Lesezeit: 5 Minute(n)

Die Cellistin Fany Kammerlander ist eine Allrounderin jenseits stilistischer Grenzen und musizierte bereits mit zahlreichen Größen der internationalen Szene. 2011 und 2012 etwa war sie mit Deep Purple und Peter Gabriel auf Tournee, darüber hinaus spielte sie mit Michael Bublé, Stefanie Heinzmann, Jacob Brass oder den Bananafishbones. Seit fast zehn Jahren verbindet sie die Zusammenarbeit mit Konstantin Wecker. Kammerlander arbeitet gerne als begleitende Musikerin und kann sehr gut mitgehen – wenn das Gefühl stimmt.
Text: Kat Pfeiffer

Fany Kammerlander wurde in Frankfurt am Main geboren und wuchs in einem klassisch geprägten Elternhaus in Oberbayern auf. Ihre Mutter spielte Geige, der Vater Bratsche. Beide waren aber auch bei der Regensburger Tanzlmusi aktiv, wo der Vater Gitarre und Zither spielte. Beim Einschlafen hörte die kleine Fany oft entweder ein Streichquartett, das zu Hause probte, oder Volksmusik. Weil ihre Schwester ebenfalls Geige spielte, entschied sie sich mit elf für das Cello. Der warme Klang, den sie im Bauch spüren konnte, nahm sie unwiderruflich gefangen und begleitete sie – aufs Ignaz-Günther-Gymnasium in Rosenheim, in den privaten Cellounterricht bei Hans-Peter Besig sowie ans Richard-Strauss-Konservatorium in München. In den Meister- und Kammermusikkursen der Hochschule für Musik in Würzburg entwickelte sie ihr Talent weiter, begleitet unter anderem von Meistern wie Sergiu Celibidache, Julius Berger oder Heinrich Schiff.

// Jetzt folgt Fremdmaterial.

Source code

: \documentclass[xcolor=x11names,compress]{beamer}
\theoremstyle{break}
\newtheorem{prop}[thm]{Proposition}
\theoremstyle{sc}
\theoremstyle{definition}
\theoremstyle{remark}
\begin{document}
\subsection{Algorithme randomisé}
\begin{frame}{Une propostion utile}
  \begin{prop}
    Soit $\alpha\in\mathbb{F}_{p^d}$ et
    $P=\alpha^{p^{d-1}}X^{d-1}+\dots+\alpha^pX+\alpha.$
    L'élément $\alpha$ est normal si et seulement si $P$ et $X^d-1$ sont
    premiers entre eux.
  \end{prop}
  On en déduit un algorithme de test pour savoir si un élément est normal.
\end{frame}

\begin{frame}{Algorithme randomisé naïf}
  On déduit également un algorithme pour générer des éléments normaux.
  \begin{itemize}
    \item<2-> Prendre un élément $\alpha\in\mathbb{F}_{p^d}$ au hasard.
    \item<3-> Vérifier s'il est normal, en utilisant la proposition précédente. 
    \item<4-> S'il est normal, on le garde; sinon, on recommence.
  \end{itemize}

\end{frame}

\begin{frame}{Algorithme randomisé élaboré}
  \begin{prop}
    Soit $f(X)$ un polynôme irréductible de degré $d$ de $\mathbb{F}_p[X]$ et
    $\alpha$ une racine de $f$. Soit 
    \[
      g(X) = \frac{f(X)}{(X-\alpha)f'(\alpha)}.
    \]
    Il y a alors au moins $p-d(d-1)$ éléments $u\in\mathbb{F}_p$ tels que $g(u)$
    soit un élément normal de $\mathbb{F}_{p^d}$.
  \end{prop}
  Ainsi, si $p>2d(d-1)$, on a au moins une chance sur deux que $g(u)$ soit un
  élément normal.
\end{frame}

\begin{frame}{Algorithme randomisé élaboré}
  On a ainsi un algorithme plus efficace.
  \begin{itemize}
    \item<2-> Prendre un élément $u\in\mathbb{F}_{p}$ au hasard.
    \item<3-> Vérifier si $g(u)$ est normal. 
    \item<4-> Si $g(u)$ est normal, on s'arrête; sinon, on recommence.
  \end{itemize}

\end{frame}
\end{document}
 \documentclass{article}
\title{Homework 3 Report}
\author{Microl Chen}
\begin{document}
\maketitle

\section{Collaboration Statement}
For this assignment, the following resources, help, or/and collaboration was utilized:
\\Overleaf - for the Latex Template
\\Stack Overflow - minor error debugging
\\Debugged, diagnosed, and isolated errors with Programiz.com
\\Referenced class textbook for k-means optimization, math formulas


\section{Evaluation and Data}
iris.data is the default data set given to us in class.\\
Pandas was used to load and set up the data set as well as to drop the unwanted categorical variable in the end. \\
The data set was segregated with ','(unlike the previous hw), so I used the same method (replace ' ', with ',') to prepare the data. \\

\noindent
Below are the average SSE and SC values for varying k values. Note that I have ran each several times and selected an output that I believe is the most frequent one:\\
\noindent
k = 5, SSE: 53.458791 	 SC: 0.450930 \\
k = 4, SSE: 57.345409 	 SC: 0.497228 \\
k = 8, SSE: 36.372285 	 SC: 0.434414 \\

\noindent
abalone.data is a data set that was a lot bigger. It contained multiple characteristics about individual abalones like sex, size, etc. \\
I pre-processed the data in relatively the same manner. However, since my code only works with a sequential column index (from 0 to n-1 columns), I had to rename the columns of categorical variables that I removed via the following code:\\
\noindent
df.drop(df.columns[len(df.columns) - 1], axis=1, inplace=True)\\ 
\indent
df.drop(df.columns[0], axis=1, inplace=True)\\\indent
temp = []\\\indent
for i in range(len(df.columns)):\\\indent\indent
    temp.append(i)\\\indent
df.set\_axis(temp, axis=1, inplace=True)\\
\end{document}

„… wenn das Gefühl stimmt.“

2014 ergab es sich, dass Konstantin Wecker auf seiner „40-Jahre-Wahnsinn“-Tour wieder – wie in den Siebzigern – ein Cello dabeihaben wollte. Kammerlander sprang für die inzwischen nicht mehr aktive Hildi Hadlich ein und unterstützt seitdem sowohl im Konstantin Wecker Trio als auch im größeren Projekt „Utopia“ (bereits 2.0). Ob auf Poesie und Widerstand, Poesie in stürmischen Zeiten oder Weltenbrand mit Orchester – Kammerlander ist auf all diesen Alben mit von der Partie. Sie teilt Weckers pazifistische Weltanschauung und liebt seine vertonten Gedichte. Bei ihrem Lieblingslied von ihm, „Einfach wieder schlendern“, muss sie schon weinen, wenn es nur beginnt.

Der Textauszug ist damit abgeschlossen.